Student Kids Around The World Risk Lives In Going To School

by - 8:47 AM

A very long Holiday vacation is over and here in the Philippines, students from different levels are already preparing for their School comeback later today.  Some of these students are excited to be back. They even posted some photos of them captured from their classrooms  and other statuses stating their excitement in going back to their beloved universities. But even though Christmas and New Year vacations have already ended, Students here in Cebu are not yet done as the fever for Sinulog 2014, the grandest festival in the country, has just started. FaceCebu.Net author has been seeing statuses in his Social Media News feeds stating some complains or unhappiness that Schooling is back. Are youngsters nowadays really that insensitive?



Don't they know that thousands (if not Million) children out there have no chance of going to school and suffered early labor to finance their families? Or worst, there are Student kids from other Countries who would risk their lives just to be in School - we even have this situation here in our Country.  Now check these brave Children from other countries.

Let's start from the mainland China, posted in Telegraph UK, Children walked along a narrow mountainous road just to be at Banpo Elementary School in Bijie, southwest China's Guizhou Province. (Photo credit: HAP/Quirky China News / Rex Features )


Still in China, specifically in Gangluo County, Sichuan Province, Teacher Li Guilin helps children climb one of five rickety wooden ladders to reach their school on a cliff 2,800m above sea level (Photo credit: HAP/Quirky China News / Rex Features )


To get to school each day children living in a mountainous village in China have to cross a valley hundreds of metres deep on a rickety, homemade cable car. Villagers who live in Decun village in southwest China's Guizhou Province used to have to make the journey on foot, which took five hours, but in 2002 local man Hui Defang built a simple cableway. Picture: Quirky China News / Rex Features


Zhao Jihong and her four-year-old daughter Zi Yi cross a broken bridge in the snow to get to school in Dujiangyan, Sichuan Province, China. Shawan village's only connection to the outside is a wooden bridge.

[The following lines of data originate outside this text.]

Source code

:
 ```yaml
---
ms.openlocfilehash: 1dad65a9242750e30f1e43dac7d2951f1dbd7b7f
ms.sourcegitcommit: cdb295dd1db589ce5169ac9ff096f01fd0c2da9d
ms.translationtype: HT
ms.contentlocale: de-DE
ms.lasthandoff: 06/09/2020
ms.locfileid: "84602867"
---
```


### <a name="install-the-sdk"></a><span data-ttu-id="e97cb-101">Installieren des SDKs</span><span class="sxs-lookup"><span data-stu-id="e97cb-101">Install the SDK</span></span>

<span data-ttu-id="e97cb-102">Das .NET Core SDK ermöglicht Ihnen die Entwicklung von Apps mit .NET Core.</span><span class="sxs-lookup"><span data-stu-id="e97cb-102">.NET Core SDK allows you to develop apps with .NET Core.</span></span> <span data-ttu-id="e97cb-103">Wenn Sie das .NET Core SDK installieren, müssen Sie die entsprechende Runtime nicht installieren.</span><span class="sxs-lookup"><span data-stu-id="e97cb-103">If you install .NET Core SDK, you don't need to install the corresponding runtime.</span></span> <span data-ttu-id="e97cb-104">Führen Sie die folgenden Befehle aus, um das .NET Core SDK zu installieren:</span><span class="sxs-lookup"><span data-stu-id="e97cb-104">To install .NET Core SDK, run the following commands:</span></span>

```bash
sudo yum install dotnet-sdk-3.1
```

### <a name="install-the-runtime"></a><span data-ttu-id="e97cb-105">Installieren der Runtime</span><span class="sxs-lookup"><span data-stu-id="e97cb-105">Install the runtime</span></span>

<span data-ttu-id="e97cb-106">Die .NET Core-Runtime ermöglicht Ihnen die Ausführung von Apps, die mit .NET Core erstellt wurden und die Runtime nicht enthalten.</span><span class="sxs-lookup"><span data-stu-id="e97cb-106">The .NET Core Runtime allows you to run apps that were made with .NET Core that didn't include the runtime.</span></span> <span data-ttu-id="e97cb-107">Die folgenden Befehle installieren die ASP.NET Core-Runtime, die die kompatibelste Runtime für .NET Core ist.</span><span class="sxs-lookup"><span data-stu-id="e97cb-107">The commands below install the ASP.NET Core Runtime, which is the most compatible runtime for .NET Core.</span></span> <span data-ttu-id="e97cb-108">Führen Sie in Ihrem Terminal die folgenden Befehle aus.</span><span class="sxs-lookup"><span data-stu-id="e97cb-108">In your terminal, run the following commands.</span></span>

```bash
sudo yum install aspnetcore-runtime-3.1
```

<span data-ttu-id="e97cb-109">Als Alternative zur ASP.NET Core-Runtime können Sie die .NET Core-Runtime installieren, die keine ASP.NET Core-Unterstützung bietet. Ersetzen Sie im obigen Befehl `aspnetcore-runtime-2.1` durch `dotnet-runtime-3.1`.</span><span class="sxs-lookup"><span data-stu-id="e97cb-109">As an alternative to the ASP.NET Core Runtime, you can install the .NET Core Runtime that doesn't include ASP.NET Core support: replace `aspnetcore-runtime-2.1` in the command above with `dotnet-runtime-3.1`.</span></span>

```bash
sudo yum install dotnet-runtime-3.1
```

However, this bridge was damaged by flooding, leaving it extremely precarious and leaning dangerously to one side. Picture: Quirky China News / Rex Features


In Pintu Gabang, Indonesia, check this boy climbs across a 30 feet flowing river  to get to School. (Photo credit: Panjalu Images / Barcroft Media )


Still in Indonesia, A school child crosses an aqueduct that separates Suro Village and Plempungan Village in Java, Indonesia.The children decided to use the aqueduct on their journey to school as a shortcut, even though it wasn't made for people to walk on. Picture: Panjalu Images / Barcroft Media



In another Indonesian village of Sanghiang Tanjung, children living on the wrong side of of the Ciberang River has to cross a broken suspension bridge to reach the other side where their school is located. Faced with an extra 30 minutes' walk to cross via an alternate bridge, the children have chosen to undertake the precarious crossing of the collapsed bridge instead. Caption by amusingplanet.com Photo Credit: blogs.reuters.com





In Vietnam, dozens of young children from grade 1 to grade 5 swim twice a day across the river in order to get to school at Trong Hoa commune, Minh Hoa district. In order to keep the clothes and books from getting wet, the students put them in large plastic bags and tightly sealed while crossing the river almost naked. Caption by amusingplanet.com Photo Credit: eyedrd.org


In Nepal, Children use handcrafted bridges made with planks, improvised ropes and pulleys, without safety harnesses and double security restraint. Caption by amusingplanet.com Photo Credit: justgiving.com


In Columbia, kids from a handful of families living in the rainforest, 40 miles southeast of the capital Bogota, commute via steel cables that connect one side of the valley to the other. This is the only way to reach school. The steel cables are 800 meters in length are strung 400m above the roaring Rio Negro.  Caption by amusingplanet.com Photo Credit: guardian.uk


Finally, here in the Philippines, School children used an inflated tire tube to cross a river to go to a public school in Rizal province east of Manila, Philippines, on Oct. 12, 2012. Caption and Photos by nbcnews.com






Now, are you still complaining of waking up so early, taking a bath and even arguing with your parents just not to go to School? Seeing above photos, are we not fortunate enough? We should be thankful of what we have now and what privileges we are embracing as a student. What do you think?